> _ACTION ITEM_: The full set of records must be set down verbatim.

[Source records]
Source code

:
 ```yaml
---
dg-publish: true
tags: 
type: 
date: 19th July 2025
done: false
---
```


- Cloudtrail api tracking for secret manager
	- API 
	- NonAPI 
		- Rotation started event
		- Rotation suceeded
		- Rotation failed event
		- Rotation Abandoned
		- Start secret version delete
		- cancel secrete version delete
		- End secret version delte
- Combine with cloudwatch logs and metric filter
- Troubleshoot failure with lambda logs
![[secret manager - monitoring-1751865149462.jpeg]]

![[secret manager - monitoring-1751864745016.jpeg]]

> _COMPLETED EXERCISE_:
Source code

:
 ```yaml
---
dg-publish: true
tags: 
type: 
date: 19th July 2025
done: false
---
```


- Cloudtrail api tracking for secret manager
	- API 
	- NonAPI 
		- Rotation started event
		- Rotation suceeded
		- Rotation failed event
		- Rotation Abandoned
		- Start secret version delete
		- cancel secrete version delete
		- End secret version delte
- Combine with cloudwatch logs and metric filter
- Troubleshoot failure with lambda logs
![[secret manager - monitoring-1751865149462.jpeg]]

![[secret manager - monitoring-1751864745016.jpeg]]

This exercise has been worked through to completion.